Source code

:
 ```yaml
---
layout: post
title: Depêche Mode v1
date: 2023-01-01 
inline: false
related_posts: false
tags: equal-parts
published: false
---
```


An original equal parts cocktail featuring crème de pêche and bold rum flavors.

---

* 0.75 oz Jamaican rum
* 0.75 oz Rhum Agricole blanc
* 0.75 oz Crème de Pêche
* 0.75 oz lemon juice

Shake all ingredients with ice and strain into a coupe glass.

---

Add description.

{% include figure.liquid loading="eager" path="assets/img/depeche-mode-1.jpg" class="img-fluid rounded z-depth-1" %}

· · · · ·

- TASK OBJECTIVE -
Retype the listing from above, matching it exactly.

- ANSWER SPACE -
Source code

:
 ```yaml
---
layout: post
title: Depêche Mode v1
date: 2023-01-01 
inline: false
related_posts: false
tags: equal-parts
published: false
---
```


An original equal parts cocktail featuring crème de pêche and bold rum flavors.

---

* 0.75 oz Jamaican rum
* 0.75 oz Rhum Agricole blanc
* 0.75 oz Crème de Pêche
* 0.75 oz lemon juice

Shake all ingredients with ice and strain into a coupe glass.

---

Add description.

{% include figure.liquid loading="eager" path="assets/img/depeche-mode-1.jpg" class="img-fluid rounded z-depth-1" %}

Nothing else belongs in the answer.